We welcome scholars with interests in the human sciences broadly construed – from philosophers to biologists, historians to psychologists, geographers to neuroscientists, sociologists to medical and psychiatric researchers – to discuss the interplays and shocks between mind and brain, body and society. Questions and topics include, but are not limited to:
-  How do patients and their families drive neurological research?
-  What impetus do the performing, literary or visual arts give to medical science?
-  How do the different practices of the neurosciences fit together?
- What are the relationships between knowledge from the humanities and neuro- and psychological-sciences?
-  How is pain represented in mind, brain and culture?
-  Is language an object or tool of study within the mind, brain and social sciences?
-  How may educational practices influence our understanding of mind and brain?
-   Where can the neurosciences and humanities guide policy making?
-   What should, or should not, be encompassed in any theory of brain or mind?
- Where does neuroscience fit within the long durée history of the mind/soul/spirit?
Invited speakers include: Felicity Callard (University of Durham/Birkbeck, United Kingdom), Stephen T Casper (Clarkson University, United States), Roger Smith (Institute of the History of Science and Technology, Russian Federation), and Claudia Stein (University of Warwick, United Kingdom).
Attendees may also be interested in attending our celebrations for the 60th anniversary of History and Philosophy of Science at the University of Leeds, to be held on the 19th and 20th of September.

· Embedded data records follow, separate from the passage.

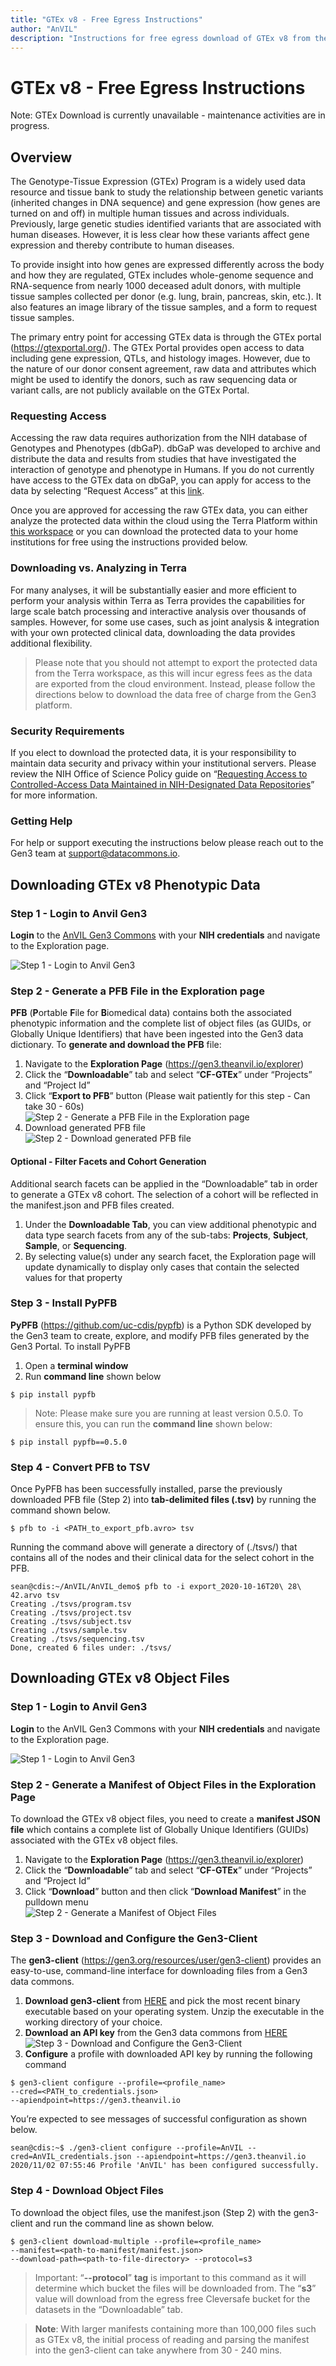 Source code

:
 ```yaml
---
title: "GTEx v8 - Free Egress Instructions"
author: "AnVIL"
description: "Instructions for free egress download of GTEx v8 from the AnVIL Gen3 Data Commons"
---
```


# GTEx v8 - Free Egress Instructions

<warning>Note: GTEx Download is currently unavailable - maintenance activities are in progress.</warning>

## Overview
The Genotype-Tissue Expression (GTEx) Program is a widely used data resource and tissue bank to study the relationship between genetic variants (inherited changes in DNA sequence) and gene expression (how genes are turned on and off) in multiple human tissues and across individuals. Previously, large genetic studies identified variants that are associated with human diseases. However, it is less clear how these variants affect gene expression and thereby contribute to human diseases. 

To provide insight into how genes are expressed differently across the body and how they are regulated, GTEx includes whole-genome sequence and RNA-sequence from nearly 1000 deceased adult donors, with multiple tissue samples collected per donor (e.g. lung, brain, pancreas, skin, etc.). It also features an image library of the tissue samples, and a form to request tissue samples.

The primary entry point for accessing GTEx data is through the GTEx portal (<https://gtexportal.org/>). The GTEx Portal provides open access to data including gene expression, QTLs, and histology images. However, due to the nature of our donor consent agreement, raw data and attributes which might be used to identify the donors, such as raw sequencing data or variant calls, are not publicly available on the GTEx Portal. 

### Requesting Access
Accessing the raw data requires authorization from the NIH database of Genotypes and Phenotypes (dbGaP). dbGaP was developed to archive and distribute the data and results from studies that have investigated the interaction of genotype and phenotype in Humans. If you do not currently have access to the GTEx data on dbGaP, you can apply for access to the data by selecting “Request Access” at this [link](https://www.ncbi.nlm.nih.gov/projects/gap/cgi-bin/study.cgi?study_id=phs000424.v8.p2).

Once you are approved for accessing the raw GTEx data, you can either analyze the protected data within the cloud using the Terra Platform within [this workspace](https://app.terra.bio/#workspaces/anvil-datastorage/AnVIL_GTEx_V8_hg38) or you can download the protected data to your home institutions for free using the instructions provided below. 

### Downloading vs. Analyzing in Terra
For many analyses, it will be substantially easier and more efficient to perform your analysis within Terra as Terra provides the capabilities for large scale batch processing and interactive analysis over thousands of samples. However, for some use cases, such as joint analysis & integration with your own protected clinical data, downloading the data provides additional flexibility.

> Please note that you should not attempt to export the protected data from the Terra workspace, as this will incur egress fees as the data are exported from the cloud environment. Instead, please follow the directions below to download the data free of charge from the Gen3 platform.

### Security Requirements
If you elect to download the protected data, it is your responsibility to maintain data security and privacy within your institutional servers. Please review the NIH Office of Science Policy guide on “[Requesting Access to Controlled-Access Data Maintained in NIH-Designated Data Repositories](https://osp.od.nih.gov/scientific-sharing/requesting-access-to-controlled-access-data-maintained-in-nih-designated-data-repositories-e-g-dbgap/)” for more information.

### Getting Help
For help or support executing the instructions below please reach out to the Gen3 team at <support@datacommons.io>.


## Downloading GTEx v8 Phenotypic Data
### Step 1 - Login to Anvil Gen3
**Login** to the [AnVIL Gen3 Commons](https://gen3.theanvil.io/login) with your **NIH credentials** and navigate to the Exploration page.

![Step 1 - Login to Anvil Gen3](../_images/reference/gtex-step-1-login-to-anvil-gen3.png)

### Step 2 - Generate a PFB File in the Exploration page
**PFB** (**P**ortable **F**ile for **B**iomedical data) contains both the associated phenotypic information and the complete list of object files (as GUIDs, or Globally Unique Identifiers) that have been ingested into the Gen3 data dictionary. To **generate and download the PFB** file:

1. Navigate to the **Exploration Page** (<https://gen3.theanvil.io/explorer>)
1. Click the “**Downloadable**” tab and select “**CF-GTEx**” under “Projects” and “Project Id”
1. Click “**Export to PFB**” button (Please wait patiently for this step - Can take 30 - 60s)\
![Step 2 - Generate a PFB File in the Exploration page](../_images/reference/gtex-step-2-generate-a-pfb-file-in-the-exploration-page.png)
1. Download generated PFB file\
![Step 2 - Download generated PFB file](../_images/reference/gtex-step-2-download-pfb.png)

#### Optional - Filter Facets and Cohort Generation

Additional search facets can be applied in the “Downloadable” tab in order to generate a GTEx v8 cohort. The selection of a cohort will be reflected in the manifest.json and PFB files created.

1. Under the **Downloadable Tab**, you can view additional phenotypic and data type search facets from any of the sub-tabs: **Projects**, **Subject**, **Sample**, or **Sequencing**.
1. By selecting value(s) under any search facet, the Exploration page will update dynamically to display only cases that contain the selected values for that property

### Step 3 - Install PyPFB

**PyPFB** (<https://github.com/uc-cdis/pypfb>) is a Python SDK developed by the Gen3 team to create, explore, and modify PFB files generated by the Gen3 Portal. To install PyPFB

1. Open a **terminal window**
1. Run **command line** shown below
```shell
$ pip install pypfb
```
> Note: Please make sure you are running at least version 0.5.0. To ensure this, you can run the **command line** shown below:
```shell
$ pip install pypfb==0.5.0
```

### Step 4 - Convert PFB to TSV

Once PyPFB has been successfully installed, parse the previously downloaded PFB file (Step 2) into **tab-delimited files (.tsv)** by running the command shown below.
```shell
$ pfb to -i <PATH_to_export_pfb.avro> tsv
```

Running the command above will generate a directory of (./tsvs/) that contains all of the nodes and their clinical data for the select cohort in the PFB.

```shell
sean@cdis:~/AnVIL/AnVIL_demo$ pfb to -i export_2020-10-16T20\ 28\ 42.arvo tsv
Creating ./tsvs/program.tsv
Creating ./tsvs/project.tsv
Creating ./tsvs/subject.tsv
Creating ./tsvs/sample.tsv
Creating ./tsvs/sequencing.tsv
Done, created 6 files under: ./tsvs/
```

## Downloading GTEx v8 Object Files

### Step 1 - Login to Anvil Gen3
**Login** to the AnVIL Gen3 Commons with your **NIH credentials** and navigate to the Exploration page.

![Step 1 - Login to Anvil Gen3](../_images/reference/gtex-step-1-login-to-anvil-gen3.png)

### Step 2 - Generate a Manifest of Object Files in the Exploration Page
To download the GTEx v8 object files, you need to create a **manifest JSON file** which contains a complete list of Globally Unique Identifiers (GUIDs) associated with the GTEx v8 object files.

1. Navigate to the **Exploration Page** (<https://gen3.theanvil.io/explorer>)
1. Click the “**Downloadable**” tab and select “**CF-GTEx**” under “Projects” and “Project Id”
1. Click “**Download**” button and then click “**Download Manifest**” in the pulldown menu\
![Step 2 - Generate a Manifest of Object Files](../_images/reference/gtex-step-2-generate-manifest-object-files.png)

### Step 3 - Download and Configure the Gen3-Client
The **gen3-client** (<https://gen3.org/resources/user/gen3-client>) provides an easy-to-use, command-line interface for downloading files from a Gen3 data commons.

1. **Download gen3-client** from [HERE](https://github.com/uc-cdis/cdis-data-client/releases) and pick the most recent binary executable based on your operating system. Unzip the executable in the working directory of your choice.
1. **Download an API key** from the Gen3 data commons from [HERE](https://gen3.theanvil.io/identity)\
![Step 3 - Download and Configure the Gen3-Client](../_images/reference/gtex-step-3-download-and-configure-gen3-client.png)
1. **Configure** a profile with downloaded API key by running the following command
```shell
$ gen3-client configure --profile=<profile_name>
--cred=<PATH_to_credentials.json>
--apiendpoint=https://gen3.theanvil.io
```
You’re expected to see messages of successful configuration as shown below.
```shell
sean@cdis:~$ ./gen3-client configure --profile=AnVIL --cred=AnVIL_credentials.json --apiendpoint=https://gen3.theanvil.io
2020/11/02 07:55:46 Profile 'AnVIL' has been configured successfully.
```

### Step 4 - Download Object Files
To download the object files, use the manifest.json (Step 2) with the gen3-client and run the command line as shown below.

```shell
$ gen3-client download-multiple --profile=<profile_name>
--manifest=<path-to-manifest/manifest.json>
--download-path=<path-to-file-directory> --protocol=s3
```

> Important: “**--protocol**” **tag** is important to this command as it will determine which bucket the files will be downloaded from. The “**s3**” value will download from the egress free Cleversafe bucket for the datasets in the “Downloadable” tab.

> **Note**: With larger manifests containing more than 100,000 files such as GTEx v8, the initial process of reading and parsing the manifest into the gen3-client can take anywhere from 30 - 240 mins.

Further information can be found here: http://www.bshs.org.uk/cfp-get-real-realism-as-a-goal-for-the-sciences-and-for-hps

We especially encourage PhD students, early-career researchers and junior academics to participate, as selected presentations will be submitted for publication in a special issue of Studies in Biological and Biomedical Sciences. We invite contributions of individual papers to this conference with abstracts of 300 words and a short CV.